By the late '90s Shaft was no more and Jackson was in Wilmington full-time.
He's seen Wilmington's hip-hop and music scenes go through multiple eras, from rap battles at the long-since-closed bars Bessie's and Oasis to hip-hop nights at 16 Taps (where Bourgie Nights is now) to dozens (if not hundreds) of shows with Organix to the days of camaraderie at the old Soapbox music venue, where hip-hop acts, indie rockers and metal bands would sometimes share the same bill.
Jackson is one of the few Wilmington musicians to have bridged all these eras, and he's opened up for hip-hop legends including Talib Kweli, Lupe Fiasco and Killer Mike.

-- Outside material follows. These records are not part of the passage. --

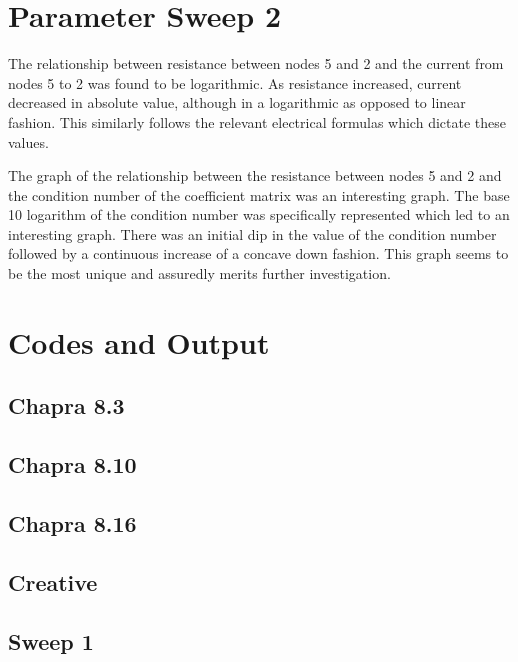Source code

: \documentclass{article}
\begin{document}
\section{Parameter Sweep 2}
The relationship between resistance between nodes 5 and 2 and the current from nodes 5 to 2 was found to be logarithmic. As resistance increased, current decreased in absolute value, although in a logarithmic as opposed to linear fashion. This similarly follows the relevant electrical formulas which dictate these values. 

The graph of the relationship between the resistance between nodes 5 and 2 and the condition number of the coefficient matrix was an interesting graph. The base 10 logarithm of the condition number was specifically represented which led to an interesting graph. There was an initial dip in the value of the condition number followed by a continuous increase of a concave down fashion. This graph seems to be the most unique and assuredly merits further investigation. 
\pagebreak
\appendix
\section{Codes and Output}

\lstset{style=python103, language=python}

\subsection{Chapra 8.3}

\subsection{Chapra 8.10}

\subsection{Chapra 8.16}

\subsection{Creative}

\subsection{Sweep 1}

\end{document}
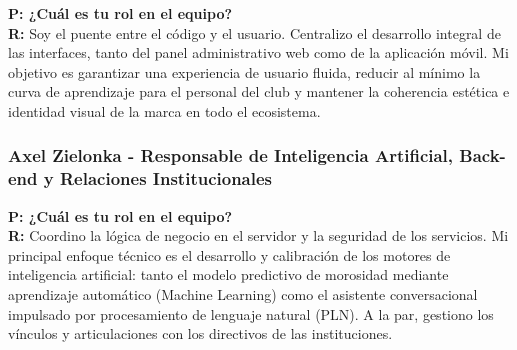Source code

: \textbf{P: ¿Cuál es tu rol en el equipo?} \\
\textbf{R:} Soy el puente entre el código y el usuario. Centralizo el desarrollo integral de las interfaces, tanto del panel administrativo web como de la aplicación móvil. Mi objetivo es garantizar una experiencia de usuario fluida, reducir al mínimo la curva de aprendizaje para el personal del club y mantener la coherencia estética e identidad visual de la marca en todo el ecosistema.

\subsubsection{Axel Zielonka - Responsable de Inteligencia Artificial, Back-end y Relaciones Institucionales}

\textbf{P: ¿Cuál es tu rol en el equipo?} \\
\textbf{R:} Coordino la lógica de negocio en el servidor y la seguridad de los servicios. Mi principal enfoque técnico es el desarrollo y calibración de los motores de inteligencia artificial: tanto el modelo predictivo de morosidad mediante aprendizaje automático (Machine Learning) como el asistente conversacional impulsado por procesamiento de lenguaje natural (PLN). A la par, gestiono los vínculos y articulaciones con los directivos de las instituciones.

Since the pandemic Jackson has rocked the mic at Luna Caffe's Tiny Caffe series on Castle Street and with Sullivan at The Sandspur in Carolina Beach. He's got a show booked Jan. 9 at Tavern Law downtown with his old friend and collaborator DJ Battle.
Jackson has recorded a voluminous amount of material over the years, and one could spend hours exploring his Bandcamp page.
On his latest single, "Champions," an old song off Jackson's "Dusty Rhodes" mixtape remixed by CoolOutSessions, sports references bump up against pop culture as Jackson compares himself to "Kobe in the booth/ Watch me close this out" or calls himself the "Talented Mr. Ripley/ Believe it or not … Bet on black?/ You better bet on Jaxx."
His 2025 single "The City Loves Me," with P-Grant, takes a less braggadocious tone, with Jackson rapping about having "$1.40 in my pocket … The city shows love but it can be heartless."
"Welcome to Hip Hop" from "This Water Is Life, Vol. IV" drops a reference to Jack "Dr. Death" Kevorkian because Jackson's "losing patience … You could live a nightmare/ Trying to chase your dreams."
Jackson said he sees Fuzz Jaxx as his "alter ego," an introvert who becomes an extrovert on stage. "That's Fuzz Jackson," he said. "That's who that guy is."
He said he almost quit music during the pandemic but hearing beats a friend cooked up brought him back.
"I can't see myself doing anything else," Jackson said. "It's like a marriage I got into, and even though sometimes she treats me bad, I stuck around. I'm like the male version of Peg Bundy. I just take it and stick with it because I love it so much."